───── Excerpted data ─────

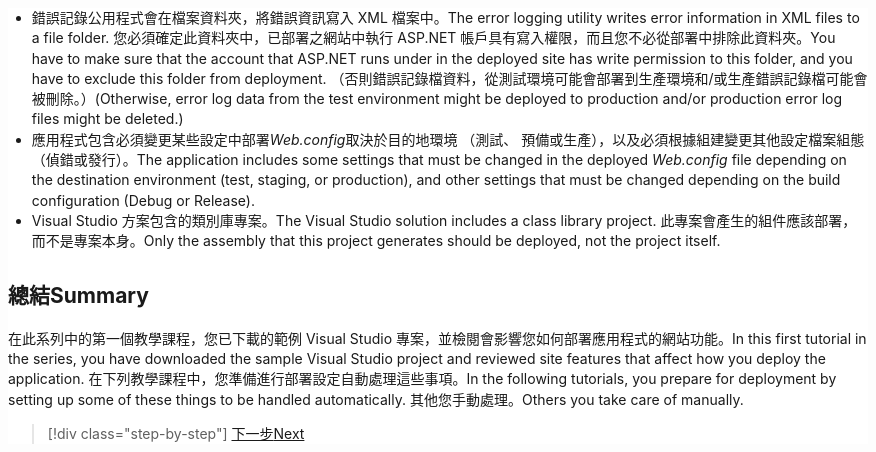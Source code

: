 - <span data-ttu-id="cb2f9-253">錯誤記錄公用程式會在檔案資料夾，將錯誤資訊寫入 XML 檔案中。</span><span class="sxs-lookup"><span data-stu-id="cb2f9-253">The error logging utility writes error information in XML files to a file folder.</span></span> <span data-ttu-id="cb2f9-254">您必須確定此資料夾中，已部署之網站中執行 ASP.NET 帳戶具有寫入權限，而且您不必從部署中排除此資料夾。</span><span class="sxs-lookup"><span data-stu-id="cb2f9-254">You have to make sure that the account that ASP.NET runs under in the deployed site has write permission to this folder, and you have to exclude this folder from deployment.</span></span> <span data-ttu-id="cb2f9-255">（否則錯誤記錄檔資料，從測試環境可能會部署到生產環境和/或生產錯誤記錄檔可能會被刪除。）</span><span class="sxs-lookup"><span data-stu-id="cb2f9-255">(Otherwise, error log data from the test environment might be deployed to production and/or production error log files might be deleted.)</span></span>
- <span data-ttu-id="cb2f9-256">應用程式包含必須變更某些設定中部署*Web.config*取決於目的地環境 （測試、 預備或生產），以及必須根據組建變更其他設定檔案組態 （偵錯或發行）。</span><span class="sxs-lookup"><span data-stu-id="cb2f9-256">The application includes some settings that must be changed in the deployed *Web.config* file depending on the destination environment (test, staging, or production), and other settings that must be changed depending on the build configuration (Debug or Release).</span></span>
- <span data-ttu-id="cb2f9-257">Visual Studio 方案包含的類別庫專案。</span><span class="sxs-lookup"><span data-stu-id="cb2f9-257">The Visual Studio solution includes a class library project.</span></span> <span data-ttu-id="cb2f9-258">此專案會產生的組件應該部署，而不是專案本身。</span><span class="sxs-lookup"><span data-stu-id="cb2f9-258">Only the assembly that this project generates should be deployed, not the project itself.</span></span>

## <a name="summary"></a><span data-ttu-id="cb2f9-259">總結</span><span class="sxs-lookup"><span data-stu-id="cb2f9-259">Summary</span></span>

<span data-ttu-id="cb2f9-260">在此系列中的第一個教學課程，您已下載的範例 Visual Studio 專案，並檢閱會影響您如何部署應用程式的網站功能。</span><span class="sxs-lookup"><span data-stu-id="cb2f9-260">In this first tutorial in the series, you have downloaded the sample Visual Studio project and reviewed site features that affect how you deploy the application.</span></span> <span data-ttu-id="cb2f9-261">在下列教學課程中，您準備進行部署設定自動處理這些事項。</span><span class="sxs-lookup"><span data-stu-id="cb2f9-261">In the following tutorials, you prepare for deployment by setting up some of these things to be handled automatically.</span></span> <span data-ttu-id="cb2f9-262">其他您手動處理。</span><span class="sxs-lookup"><span data-stu-id="cb2f9-262">Others you take care of manually.</span></span>

> [!div class="step-by-step"]
> [<span data-ttu-id="cb2f9-263">下一步</span><span class="sxs-lookup"><span data-stu-id="cb2f9-263">Next</span></span>](preparing-databases.md)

─────

Exercise brief => Go through the listing above and write it all out exactly, leaving out any picture.

Result for this exercise =>
Source code

: - <span data-ttu-id="cb2f9-253">錯誤記錄公用程式會在檔案資料夾，將錯誤資訊寫入 XML 檔案中。</span><span class="sxs-lookup"><span data-stu-id="cb2f9-253">The error logging utility writes error information in XML files to a file folder.</span></span> <span data-ttu-id="cb2f9-254">您必須確定此資料夾中，已部署之網站中執行 ASP.NET 帳戶具有寫入權限，而且您不必從部署中排除此資料夾。</span><span class="sxs-lookup"><span data-stu-id="cb2f9-254">You have to make sure that the account that ASP.NET runs under in the deployed site has write permission to this folder, and you have to exclude this folder from deployment.</span></span> <span data-ttu-id="cb2f9-255">（否則錯誤記錄檔資料，從測試環境可能會部署到生產環境和/或生產錯誤記錄檔可能會被刪除。）</span><span class="sxs-lookup"><span data-stu-id="cb2f9-255">(Otherwise, error log data from the test environment might be deployed to production and/or production error log files might be deleted.)</span></span>
- <span data-ttu-id="cb2f9-256">應用程式包含必須變更某些設定中部署*Web.config*取決於目的地環境 （測試、 預備或生產），以及必須根據組建變更其他設定檔案組態 （偵錯或發行）。</span><span class="sxs-lookup"><span data-stu-id="cb2f9-256">The application includes some settings that must be changed in the deployed *Web.config* file depending on the destination environment (test, staging, or production), and other settings that must be changed depending on the build configuration (Debug or Release).</span></span>
- <span data-ttu-id="cb2f9-257">Visual Studio 方案包含的類別庫專案。</span><span class="sxs-lookup"><span data-stu-id="cb2f9-257">The Visual Studio solution includes a class library project.</span></span> <span data-ttu-id="cb2f9-258">此專案會產生的組件應該部署，而不是專案本身。</span><span class="sxs-lookup"><span data-stu-id="cb2f9-258">Only the assembly that this project generates should be deployed, not the project itself.</span></span>

## <a name="summary"></a><span data-ttu-id="cb2f9-259">總結</span><span class="sxs-lookup"><span data-stu-id="cb2f9-259">Summary</span></span>

<span data-ttu-id="cb2f9-260">在此系列中的第一個教學課程，您已下載的範例 Visual Studio 專案，並檢閱會影響您如何部署應用程式的網站功能。</span><span class="sxs-lookup"><span data-stu-id="cb2f9-260">In this first tutorial in the series, you have downloaded the sample Visual Studio project and reviewed site features that affect how you deploy the application.</span></span> <span data-ttu-id="cb2f9-261">在下列教學課程中，您準備進行部署設定自動處理這些事項。</span><span class="sxs-lookup"><span data-stu-id="cb2f9-261">In the following tutorials, you prepare for deployment by setting up some of these things to be handled automatically.</span></span> <span data-ttu-id="cb2f9-262">其他您手動處理。</span><span class="sxs-lookup"><span data-stu-id="cb2f9-262">Others you take care of manually.</span></span>

> [!div class="step-by-step"]
> [<span data-ttu-id="cb2f9-263">下一步</span><span class="sxs-lookup"><span data-stu-id="cb2f9-263">Next</span></span>](preparing-databases.md)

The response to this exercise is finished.